EX-99.2 3 u93065exv99w2.htm EX-99.2 THE COMPANY'S NOTICE OF ANNUAL GENERAL MEETING TO ORDINARY SHAREHOLDERS, DATED JULY 3, 2007 EX-99.2 THE COMPANY'S NOTICE OF AGM
 

Exhibit 99.2
(WNS LOGO)
NOTICE OF ANNUAL GENERAL MEETING
To be Held on August 8, 2007
To our Shareholders:
NOTICE IS HEREBY GIVEN that an annual general meeting (the “Annual General Meeting”) of the shareholders of WNS (Holdings) Limited, a company incorporated in Jersey, Channel Islands (the “Company”), will be held at our registered office at Channel House, 7 Esplanade, St Helier, Jersey, Channel Islands on Wednesday, August 8, 2007 at 2.00 pm for the purpose of considering the following ordinary business, as more fully described in the Proxy Statement accompanying this notice, and if thought fit adopting the following resolutions:
ORDINARY BUSINESS
The following resolutions will proposed as ordinary resolutions:
Resolution 1 (Annual accounts)
THAT the audited accounts of the Company for the financial year ended March 31, 2007, including the report of the auditors, be and hereby are adopted.

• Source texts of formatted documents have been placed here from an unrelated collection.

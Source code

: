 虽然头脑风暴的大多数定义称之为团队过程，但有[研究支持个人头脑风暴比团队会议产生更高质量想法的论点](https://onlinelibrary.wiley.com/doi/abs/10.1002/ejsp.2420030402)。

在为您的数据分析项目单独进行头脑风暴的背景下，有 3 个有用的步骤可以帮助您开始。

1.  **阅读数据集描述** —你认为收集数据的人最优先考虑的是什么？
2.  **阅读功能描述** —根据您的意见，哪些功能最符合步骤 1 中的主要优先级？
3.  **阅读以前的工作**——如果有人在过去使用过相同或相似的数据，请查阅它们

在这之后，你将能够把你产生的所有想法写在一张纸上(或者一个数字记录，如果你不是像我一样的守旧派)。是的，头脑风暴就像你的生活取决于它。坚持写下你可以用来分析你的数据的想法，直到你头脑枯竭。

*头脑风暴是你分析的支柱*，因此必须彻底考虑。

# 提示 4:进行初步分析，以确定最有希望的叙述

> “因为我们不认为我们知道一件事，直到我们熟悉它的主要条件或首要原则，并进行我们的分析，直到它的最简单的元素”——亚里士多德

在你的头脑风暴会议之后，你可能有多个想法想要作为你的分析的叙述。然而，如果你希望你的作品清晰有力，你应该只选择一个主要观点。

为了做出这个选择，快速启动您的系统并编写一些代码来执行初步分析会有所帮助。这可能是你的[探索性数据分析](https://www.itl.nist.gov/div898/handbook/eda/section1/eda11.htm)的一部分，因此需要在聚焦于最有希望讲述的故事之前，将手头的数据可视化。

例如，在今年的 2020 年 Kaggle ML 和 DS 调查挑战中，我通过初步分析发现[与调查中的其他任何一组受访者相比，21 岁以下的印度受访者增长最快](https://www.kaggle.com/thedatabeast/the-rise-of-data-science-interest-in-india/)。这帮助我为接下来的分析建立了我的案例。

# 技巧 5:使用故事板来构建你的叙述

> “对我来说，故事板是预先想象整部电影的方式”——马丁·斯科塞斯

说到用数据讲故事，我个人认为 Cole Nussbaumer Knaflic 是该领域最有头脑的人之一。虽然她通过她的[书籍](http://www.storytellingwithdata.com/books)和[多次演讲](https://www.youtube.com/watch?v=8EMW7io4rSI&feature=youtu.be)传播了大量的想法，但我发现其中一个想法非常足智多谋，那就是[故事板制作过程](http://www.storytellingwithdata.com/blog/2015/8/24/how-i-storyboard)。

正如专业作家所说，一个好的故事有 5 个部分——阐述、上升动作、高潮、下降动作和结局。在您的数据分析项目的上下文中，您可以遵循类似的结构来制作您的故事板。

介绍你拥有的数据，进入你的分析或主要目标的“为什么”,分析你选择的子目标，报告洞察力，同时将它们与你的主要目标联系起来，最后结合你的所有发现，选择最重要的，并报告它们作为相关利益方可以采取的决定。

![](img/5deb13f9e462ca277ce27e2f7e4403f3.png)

Resolution 2 (Re-appointment of auditors)
THAT Ernst & Young be and hereby is re-appointed as the Company’s auditors until the next annual general meeting of the Company to be held in respect of financial year ending March 31, 2008.
Resolution 3 (Auditors remuneration)
THAT a maximum sum of $750,000 be and hereby is approved as being available for the payment of the remuneration of Ernst & Young as auditors for their audit services to be rendered in respect of financial year ending March 31, 2008 and that the Board or a committee thereof is authorised to determine the remuneration payable from time to time to the auditors during this period subject to the maximum sum stipulated.
Resolution 4 (Re-election of class I Directors)
THAT the following class I Directors be and hereby are re-elected to hold office as class I Directors from the date of the Annual General Meeting:
(a)   Mr. Richard O. Bernays; and
 
(b)   Sir Anthony A. Greener.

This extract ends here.